En el horizonte, distingo a un caballero con armadura, cabalgando un caballo marrón. Las palabras de P. resuenan en mi mente, pero aún no logro procesarlas por completo. Su llegada despierta en mí una alegría pura, como si fuera el inicio de una festividad emotiva y alegre. Es el mismo de siempre.
Mi psicoanalista persiste en la idea de que podría salir con P., pero yo niego con la cabeza y las palabras. No es que me falte deseo, es más bien la imposibilidad que brota de mis poros. Es una locura.
Camarón de la Isla y Paco de Lucía. El canto llorón, tristón. El andaluz, el catalán. El flamenco. Conexiones profundas y sentidas. Desearía volver a ser niña para mirar una presentación musical boquiabierta.

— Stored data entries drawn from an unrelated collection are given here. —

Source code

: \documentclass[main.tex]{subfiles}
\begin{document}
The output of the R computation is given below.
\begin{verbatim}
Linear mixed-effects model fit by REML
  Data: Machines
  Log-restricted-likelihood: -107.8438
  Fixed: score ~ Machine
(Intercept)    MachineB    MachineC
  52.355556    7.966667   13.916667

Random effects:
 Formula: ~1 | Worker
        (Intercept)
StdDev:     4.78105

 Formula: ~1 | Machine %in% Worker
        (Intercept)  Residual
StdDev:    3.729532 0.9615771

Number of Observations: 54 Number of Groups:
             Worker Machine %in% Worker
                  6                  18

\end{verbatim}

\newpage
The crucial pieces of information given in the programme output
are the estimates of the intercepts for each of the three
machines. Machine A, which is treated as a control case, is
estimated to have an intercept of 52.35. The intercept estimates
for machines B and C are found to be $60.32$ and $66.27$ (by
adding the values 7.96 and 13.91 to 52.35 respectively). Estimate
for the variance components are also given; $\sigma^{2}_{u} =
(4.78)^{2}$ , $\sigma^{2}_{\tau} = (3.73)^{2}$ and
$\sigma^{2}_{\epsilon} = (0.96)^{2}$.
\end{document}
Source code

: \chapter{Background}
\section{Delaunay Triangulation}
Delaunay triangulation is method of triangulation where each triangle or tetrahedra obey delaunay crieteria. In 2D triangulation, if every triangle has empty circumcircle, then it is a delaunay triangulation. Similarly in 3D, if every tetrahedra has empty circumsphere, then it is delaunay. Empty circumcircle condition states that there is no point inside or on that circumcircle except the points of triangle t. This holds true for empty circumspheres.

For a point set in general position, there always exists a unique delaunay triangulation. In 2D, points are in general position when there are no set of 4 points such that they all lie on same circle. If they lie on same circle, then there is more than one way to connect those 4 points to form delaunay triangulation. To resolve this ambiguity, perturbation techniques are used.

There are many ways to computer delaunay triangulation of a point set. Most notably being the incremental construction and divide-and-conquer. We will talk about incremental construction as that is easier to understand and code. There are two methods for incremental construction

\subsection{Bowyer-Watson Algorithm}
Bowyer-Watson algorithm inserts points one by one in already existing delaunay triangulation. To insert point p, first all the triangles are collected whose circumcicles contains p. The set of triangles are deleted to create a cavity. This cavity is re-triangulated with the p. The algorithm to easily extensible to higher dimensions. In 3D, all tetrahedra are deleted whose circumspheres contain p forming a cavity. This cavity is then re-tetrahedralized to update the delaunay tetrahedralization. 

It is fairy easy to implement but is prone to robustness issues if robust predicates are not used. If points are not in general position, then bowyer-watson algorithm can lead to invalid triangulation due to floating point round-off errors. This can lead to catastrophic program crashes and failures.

Una mujer me saluda con extrema simpatía. Rostro bello, figura delgada, cabello negro azabache con rulos naturales, mirada penetrante, sonrisa blanca como la luna. La amante de mi padre, que al principio me generó rechazo y dolor al remover viejas heridas. Soy amable, pero no puedo entender cómo pudo estar con él (y no conmigo). El padre de la mujer me da un beso en la mejilla y me recuerda de bebé, con el pelo rubio. Al despedirse, me dice al oído que ha sido un gusto haberme visto. Le respondo con timidez que igualmente. Su última palabra fue: gracias.
Algo profundo sucede en mí. Una conmoción, un torbellino, un tapiz tejido a mi dolor, un enfermo sin cura. La oscuridad se cierne. Anhelo que mi padre se pareciera un poco a P., a quien aprecio sanamente. Tal vez algo similar respondí al interrogante de A.: ¿qué sentís por él?
El cuerpo de L. cruza fugazmente mi memoria. Es una sombra, un error o una tentación prohibida. No deseo lo posible, y L. estaría dispuesto a entregarse, olvidando su dignidad y orgullo. No lo deseo porque mi corazón no lo quiere, lo rechaza y no puedo forzarle a sentir. Él ya eligió al caballero con armadura que cabalgaba un caballo marrón, blanco, negro o gris.